Basically - the vibe I got from it was: if you're a person who really likes making checklists, or complex tickets with subtasks and groupings and labels - jj is something you're going to like. If you're just interested in writing code and not so interested in source control outside of the ability to occasionally "snapshot this folder"... it's probably not going to be your thing.
> The other two are showing off the power of the revset language; you’re not typing this stuff in yourself more than once, and if you are, you use an alias so that it’s shorter and easier to use.
This is exactly my point. I use git every day on the command line. I have ZERO aliases for it (seriously). If my source control tool has reached the complexity where I feel like I need an alias for commands in it... it's gotten too powerful. And git is definitely not "off the hook" here, it's absolutely got the same deep end, and if you live in that space, sure - jj might be really nice. But I strive to avoid living in that space.
basically: I don't want to do jujitsu, I want to do the occasional somersault and call it a day.
So, as a long-time mercurial users, revsets in jujutsu were a major feature for me. And if you don't want to use them, don't. But if you are looking to treat your VCS DAG as a queryable database they are awesome. And, they are great for avoiding having to chain a bunch of commands together, inefficiently, to get the same effect. Although you still can do that if you really want to. Just like you don't have to use jq to query JSON - you can do terrible cursed things with grep and awk and sed and it'll even work for simple cases. But you might want to give jq a spin - and really there are strong parallels in how they work.
> Basically - the vibe I got from it was: if you're a person who really likes making checklists, or complex tickets with subtasks and groupings and labels - jj is something you're going to like. If you're just interested in writing code and not so interested in source control outside of the ability to occasionally "snapshot this folder"... it's probably not going to be your thing.
This is a bizarre take, as most jj users just take your paragraph above and do a s/jj/git.
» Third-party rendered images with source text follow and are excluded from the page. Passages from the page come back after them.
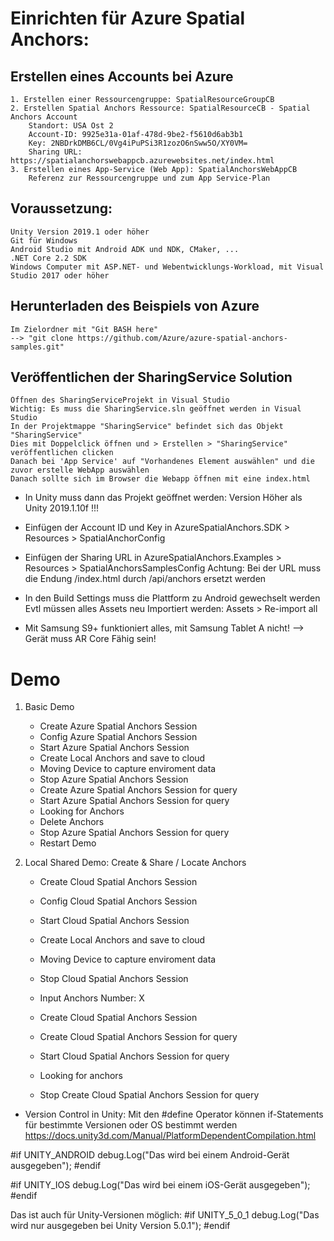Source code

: ﻿# Einrichten für Azure Spatial Anchors:

## Erstellen eines Accounts bei Azure
	1. Erstellen einer Ressourcengruppe: SpatialResourceGroupCB
	2. Erstellen Spatial Anchors Ressource: SpatialResourceCB - Spatial Anchors Account
		Standort: USA Ost 2
		Account-ID: 9925e31a-01af-478d-9be2-f5610d6ab3b1
		Key: 2NBDrkDMB6CL/0Vg4iPuPSi3R1zozO6nSww5O/XY0VM=
		Sharing URL: https://spatialanchorswebappcb.azurewebsites.net/index.html
	3. Erstellen eines App-Service (Web App): SpatialAnchorsWebAppCB
		Referenz zur Ressourcengruppe und zum App Service-Plan

## Voraussetzung:
	Unity Version 2019.1 oder höher
	Git für Windows
	Android Studio mit Android ADK und NDK, CMaker, ...
	.NET Core 2.2 SDK
	Windows Computer mit ASP.NET- und Webentwicklungs-Workload, mit Visual Studio 2017 oder höher

## Herunterladen des Beispiels von Azure
	Im Zielordner mit "Git BASH here" 
	--> "git clone https://github.com/Azure/azure-spatial-anchors-samples.git"

## Veröffentlichen der SharingService Solution
	Öffnen des SharingServiceProjekt in Visual Studio
	Wichtig: Es muss die SharingService.sln geöffnet werden in Visual Studio
	In der Projektmappe "SharingService" befindet sich das Objekt "SharingService"
	Dies mit Doppelclick öffnen und > Erstellen > "SharingService" veröffentlichen clicken
	Danach bei 'App Service' auf "Vorhandenes Element auswählen" und die zuvor erstelle WebApp auswählen
	Danach sollte sich im Browser die Webapp öffnen mit eine index.html 

* In Unity muss dann das Projekt geöffnet werden: Version Höher als Unity 2019.1.10f !!!

* Einfügen der Account ID und Key in AzureSpatialAnchors.SDK > Resources > SpatialAnchorConfig

* Einfügen der Sharing URL in AzureSpatialAnchors.Examples > Resources > SpatialAnchorsSamplesConfig
	Achtung: Bei der URL muss die Endung /index.html durch /api/anchors ersetzt werden
* In den Build Settings muss die Plattform zu Android gewechselt werden
	Evtl müssen alles Assets neu Importiert werden: Assets > Re-import all 

* Mit Samsung S9+ funktioniert alles, mit Samsung Tablet A nicht! --> Gerät muss AR Core Fähig sein!

# Demo

1. Basic Demo
	- Create Azure Spatial Anchors Session
	- Config Azure Spatial Anchors Session 
	- Start Azure Spatial Anchors Session 
	- Create Local Anchors and save to cloud
	- Moving Device to capture enviroment data
	- Stop Azure Spatial Anchors Session 
	- Create Azure Spatial Anchors Session for query
	- Start Azure Spatial Anchors Session for query
	- Looking for Anchors
	- Delete Anchors
	- Stop Azure Spatial Anchors Session for query
	- Restart Demo

2. Local Shared Demo: Create & Share / Locate Anchors
	- Create Cloud Spatial Anchors Session
	- Config Cloud Spatial Anchors Session
	- Start Cloud Spatial Anchors Session
	- Create Local Anchors and save to cloud
	- Moving Device to capture enviroment data
	- Stop Cloud Spatial Anchors Session

	- Input Anchors Number: X
	- Create Cloud Spatial Anchors Session
	- Create Cloud Spatial Anchors Session for query
	- Start Cloud Spatial Anchors Session for query
	- Looking for anchors
	- Stop Create Cloud Spatial Anchors Session for query

* Version Control in Unity: 
Mit den #define Operator können if-Statements für bestimmte Versionen oder OS bestimmt werden
https://docs.unity3d.com/Manual/PlatformDependentCompilation.html

#if UNITY_ANDROID
	debug.Log("Das wird bei einem Android-Gerät ausgegeben");
#endif

#if UNITY_IOS
	debug.Log("Das wird bei einem iOS-Gerät ausgegeben");
#endif

Das ist auch für Unity-Versionen möglich:
#if UNITY_5_0_1
	debug.Log("Das wird nur ausgegeben bei Unity Version 5.0.1");
#endif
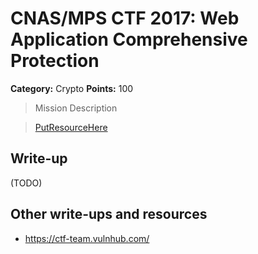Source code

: # CNAS/MPS CTF 2017: Web Application Comprehensive Protection

**Category:** Crypto
**Points:** 100

> Mission Description

>[PutResourceHere](PutResourceHere)  

## Write-up

(TODO)

## Other write-ups and resources

* <https://ctf-team.vulnhub.com/>
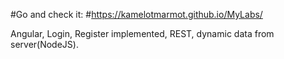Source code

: #Go and check it:
#https://kamelotmarmot.github.io/MyLabs/

Angular, Login, Register implemented, REST, dynamic data from server(NodeJS).
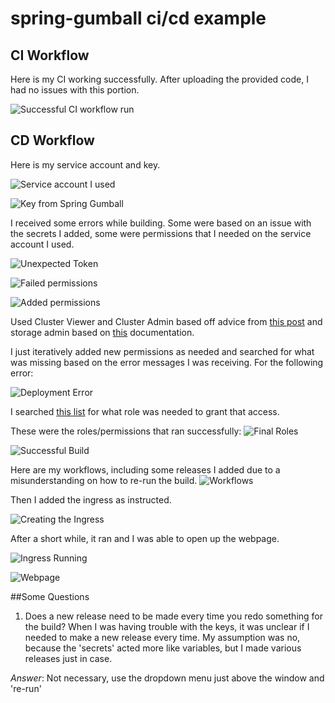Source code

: # spring-gumball ci/cd example


## CI Workflow
Here is my CI working successfully. After uploading the provided code, I had no issues with this portion. 

![Successful CI workflow run](/images/cd_workflow1.png)

## CD Workflow

Here is my service account and key.

![Service account I used](/images/2_serviceaccounts.png)

![Key from Spring Gumball](/images/3_key.png)

I received some errors while building. Some were based on an issue with the secrets I added, some were permissions that I needed on the service account I used. 

![Unexpected Token](/images/4_error.png)

![Failed permissions](/images/5_error.png)

![Added permissions](/images/6_permissions.png)

Used Cluster Viewer and Cluster Admin based off advice from [this post](https://serverfault.com/questions/1044638/sudden-permissions-denied-for-service-account) and storage admin based on [this](https://cloud.google.com/container-registry/docs/access-control) documentation.

I just iteratively added new permissions as needed and searched for what was missing based on the error messages I was receiving. For the following error: 

![Deployment Error](/images/7_error.png)

I searched [this list](https://cloud.google.com/iam/docs/understanding-roles?hl=da) for what role was needed to grant that access. 

These were the roles/permissions that ran successfully:
![Final Roles](/images/8_permissions_final.png)

![Successful Build](/images/9_success.png)

Here are my workflows, including some releases I added due to a misunderstanding on how to re-run the build. 
![Workflows](/images/workflows.png)

Then I added the ingress as instructed. 

![Creating the Ingress](/images/9_ingress.png)

After a short while, it ran and I was able to open up the webpage. 

![Ingress Running](/images/10_running.png)

![Webpage](/images/11_web.png)

##Some Questions

1. Does a new release need to be made every time you redo something for the build? When I was having trouble with the keys, it was unclear if I needed to make a new release every time. My assumption was no, because the 'secrets' acted more like variables, but I made various releases just in case. 

*Answer*: Not necessary, use the dropdown menu just above the window and 're-run'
The benefit most people find in jj is that you can do stuff easily without having to think much.
There is no separate concept for stash and index (and yet you still have them in jj, and use them without giving them special names).
In principle, there's no real distinction between merge and commit.
You don't need to know the difference with/without --hard for git reset. You just do a "jj undo" no matter what.
Merge conflicts are not stress inducing. And if you're in the middle of an ugly merge conflict, you can just say "Screw it all" and quickly get back to before you did the rebase/merge - just keep hitting "undo" until you get there.
jj literally has a much smaller cognitive overhead than git does.
I also have zero aliases for git, and for jj. (I used to have one joke alias.)
That said: you should use the tools you like to use.